Zu Anfang lachte der Junge nur und machte sich über den Fuchs lustig, doch Smirre war ein alter Jäger und beharrlich, und es sah so aus, als sollte er den Jungen am Ende doch erwischen.

Da entdeckte der Junge eine kleine Jungbuche, die schmal wie eine Gerte in die Höhe geschossen war, um möglichst schnell in die freie Luft oberhalb des Daches zu kommen, das die alten Buchen mit ihren Ästen über sie ausgebreitet hatten. Blitzschnell ließ er den Fuchsschwanz los und kletterte an der Buche empor.
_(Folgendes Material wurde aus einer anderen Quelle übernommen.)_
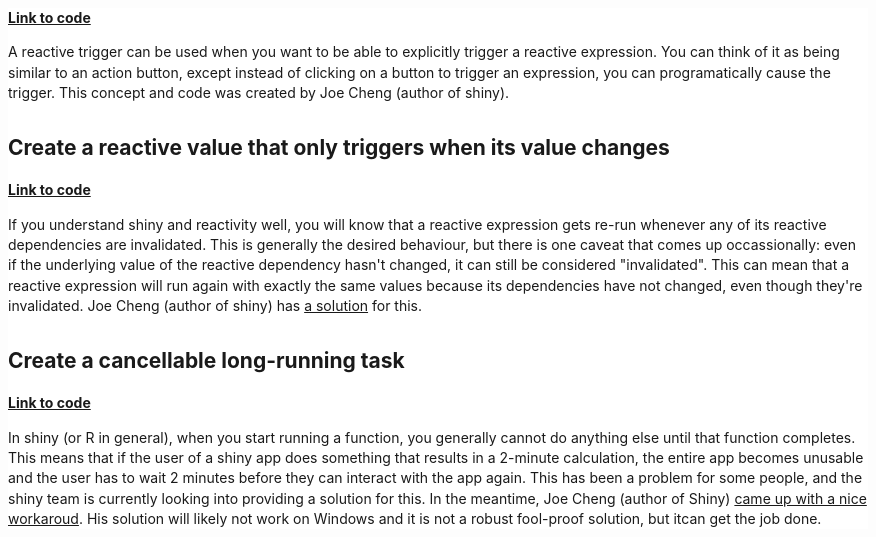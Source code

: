 **[Link to code](https://github.com/daattali/advanced-shiny/tree/master/reactive-trigger)**

A reactive trigger can be used when you want to be able to explicitly trigger a reactive expression. You can think of it as being similar to an action button, except instead of clicking on a button to trigger an expression, you can programatically cause the trigger. This concept and code was created by Joe Cheng (author of shiny).

<h2 id="reactive-dedupe">Create a reactive value that only triggers when its value changes</h2>

**[Link to code](https://github.com/daattali/advanced-shiny/tree/master/reactive-dedupe)**

If you understand shiny and reactivity well, you will know that a reactive expression gets re-run whenever any of its reactive dependencies are invalidated. This is generally the desired behaviour, but there is one caveat that comes up occassionally: even if the underlying value of the reactive dependency hasn't changed, it can still be considered "invalidated". This can mean that a reactive expression will run again with exactly the same values because its dependencies have not changed, even though they're invalidated. Joe Cheng (author of shiny) has [a solution](https://github.com/rstudio/shiny/issues/1484#issuecomment-262812760) for this.

<h2 id="forked-task">Create a cancellable long-running task</h2>

**[Link to code](https://github.com/daattali/advanced-shiny/tree/master/forked-task)**

In shiny (or R in general), when you start running a function, you generally cannot do anything else until that function completes. This means that if the user of a shiny app does something that results in a 2-minute calculation, the entire app becomes unusable and the user has to wait 2 minutes before they can interact with the app again. This has been a problem for some people, and the shiny team is currently looking into providing a solution for this. In the meantime, Joe Cheng (author of Shiny) [came up with a nice workaroud](https://gist.github.com/jcheng5/9504798d93e5c50109f8bbaec5abe372). His solution will likely not work on Windows and it is not a robust fool-proof solution, but itcan get the job done. 
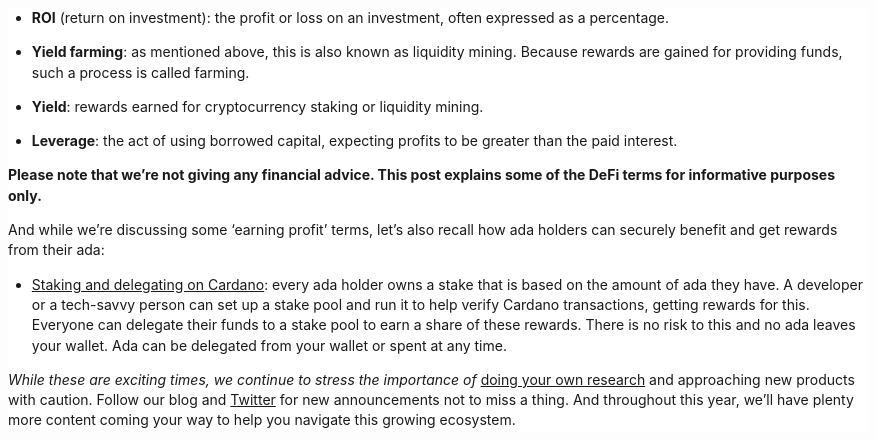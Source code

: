 *   **ROI** (return on investment): the profit or loss on an investment, often expressed as a percentage.
    
*   **Yield farming**: as mentioned above, this is also known as liquidity mining. Because rewards are gained for providing funds, such a process is called farming.
    
*   **Yield**: rewards earned for cryptocurrency staking or liquidity mining.
    
*   **Leverage**: the act of using borrowed capital, expecting profits to be greater than the paid interest.
    

**Please note that we’re not giving any financial advice. This post explains some of the DeFi terms for informative purposes only.**

And while we’re discussing some ‘earning profit’ terms, let’s also recall how ada holders can securely benefit and get rewards from their ada:

*   [Staking and delegating on Cardano](https://docs.cardano.org/new-to-cardano/how-to-delegate): every ada holder owns a stake that is based on the amount of ada they have. A developer or a tech-savvy person can set up a stake pool and run it to help verify Cardano transactions, getting rewards for this. Everyone can delegate their funds to a stake pool to earn a share of these rewards. There is no risk to this and no ada leaves your wallet. Ada can be delegated from your wallet or spent at any time.
    

_While these are exciting times, we continue to stress the importance of_ [doing your own research](https://iohk.io/en/blog/posts/2021/12/09/when-it-comes-to-defi-do-your-own-research/) and approaching new products with caution. Follow our blog and [Twitter](https://twitter.com/InputOutputHK/status/1475107377775099910?s=20) for new announcements not to miss a thing. And throughout this year, we’ll have plenty more content coming your way to help you navigate this growing ecosystem.
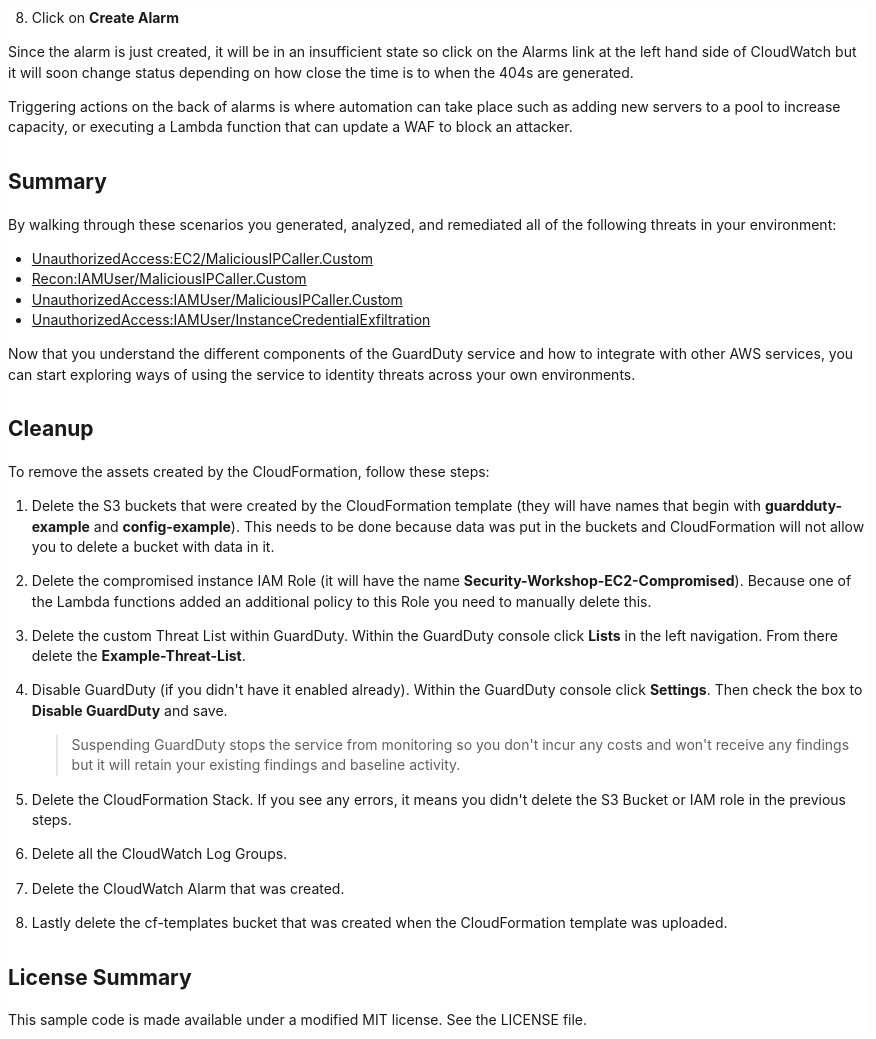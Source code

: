 8. Click on **Create Alarm** 

Since the alarm is just created, it will be in an insufficient state so click on the Alarms link at the left hand side of CloudWatch but it will soon change status depending on how close the time is to when the 404s are generated. 

Triggering actions on the back of alarms is where automation can take place such as adding new servers to a pool to increase capacity, or executing a Lambda function that can update a WAF to block an attacker.







## Summary <a name="summary"/> </a>

By walking through these scenarios you generated, analyzed, and remediated all of the following threats in your environment:

* [UnauthorizedAccess:EC2/MaliciousIPCaller.Custom](https://docs.aws.amazon.com/guardduty/latest/ug/guardduty_finding-types.html#unauthorized8)
* [Recon:IAMUser/MaliciousIPCaller.Custom](https://docs.aws.amazon.com/guardduty/latest/ug/guardduty_finding-types.html#recon2)
* [UnauthorizedAccess:IAMUser/MaliciousIPCaller.Custom](https://docs.aws.amazon.com/guardduty/latest/ug/guardduty_finding-types.html#unauthorized2)
* [UnauthorizedAccess:IAMUser/InstanceCredentialExfiltration](https://docs.aws.amazon.com/guardduty/latest/ug/guardduty_finding-types.html#unauthorized11)

Now that you understand the different components of the GuardDuty service and how to integrate with other AWS services, you can start exploring ways of using the service to identity threats across your own environments.

## Cleanup <a name="cleanup"/> </a>

To remove the assets created by the CloudFormation, follow these steps: 

1. Delete the S3 buckets that were created by the CloudFormation template (they will have names that begin with **guardduty-example** and **config-example**).  This needs to be done because data was put in the buckets and CloudFormation will not allow you to delete a bucket with data in it.
2. Delete the compromised instance IAM Role (it will have the name **Security-Workshop-EC2-Compromised**). Because one of the Lambda functions added an additional policy to this Role you need to manually delete this.
3. Delete the custom Threat List within GuardDuty.  Within the GuardDuty console click **Lists** in the left navigation.  From there delete the **Example-Threat-List**.
4. Disable GuardDuty (if you didn't have it enabled already).  Within the GuardDuty console click **Settings**. Then check the box to **Disable GuardDuty** and save.

   > Suspending GuardDuty stops the service from monitoring so you don't incur any costs and won't receive any findings but it will retain your existing findings and baseline activity.
5. Delete the CloudFormation Stack. If you see any errors, it means you didn't delete the S3 Bucket or IAM role in the previous steps. 
6. Delete all the CloudWatch Log Groups.
7. Delete the CloudWatch Alarm that was created.
8. Lastly delete the cf-templates bucket that was created when the CloudFormation template was uploaded. 

## License Summary

This sample code is made available under a modified MIT license. See the LICENSE file.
Der Fuchs tanzte in seinem Übereifer noch lange Zeit seinem Schwanz hinterher. »Brauchst nicht mehr zu tanzen!«, sagte der Junge.

Für Smirre war es eine unerträgliche Schmach, dass er einen so winzigen Knirps nicht besiegt hatte, und deshalb legte er sich unter den Baum und lauerte ihm auf.

Der Junge saß auf einem dünnen Zweig, was nicht allzu angenehm war. Er konnte zu keinem der anderen Bäume klettern, und auf den Boden zu springen getraute er sich nicht.

Er fror so sehr, dass er fast erstarrte, und entsetzlich müde war er auch, doch aus Angst, er könnte dann hinunterstürzen, wagte er nicht einzuschlafen.

Es war grauenhaft, nachts draußen im Wald zu sitzen. Zum ersten Mal in seinem Leben erfuhr der Junge, was Nacht eigentlich bedeutet. Ihm war, als sei die ganze Welt versteinert und könne nie wieder zum Leben erwachen.

Endlich dämmerte der Morgen, und der Junge freute sich, dass alles sich wieder ähnlich wurde, obwohl die Kälte jetzt noch grimmiger war als in den Nachtstunden.

Als schließlich die Sonne aufging, da war sie nicht gelb, sondern rot. Dem Jungen kam es so vor, als wäre sie böse – aber warum sollte sie böse sein? Vielleicht weil die Nacht, als sie nicht da war, die Erde so kalt und düster gemacht hatte.

Die Sonnenstrahlen jagten in großen Bündeln heran und wollten sehen, was die Nacht angerichtet hatte, und alles schien zu erröten, als hätte es ein schlechtes Gewissen. Die Wolken am Himmel, die seidenglatten Buchenstämme, die kleinen, ineinandergeflochtenen Zweige des Walddaches, der Raureif, der das Buchenlaub am Boden bedeckte – alles erglühte und wurde rot.

Immer mehr Strahlenbündel jagten durch den Raum, und bald war das Grauen der Nacht restlos vertrieben.

Die Versteinerung war aufgehoben, und es war seltsam, wie viel Lebendiges jetzt zum Vorschein kam. Der rotnackige Schwarzspecht hämmerte mit seinem Schnabel auf einen Baumstamm los. Das Eichhörnchen huschte mit einer Nuß aus dem Nest, setzte sich auf einen Zweig und begann sie zu schälen. Der Star kam mit einer Wurzelfaser geflogen, und im Wipfel des Baumes sang der Buchfink.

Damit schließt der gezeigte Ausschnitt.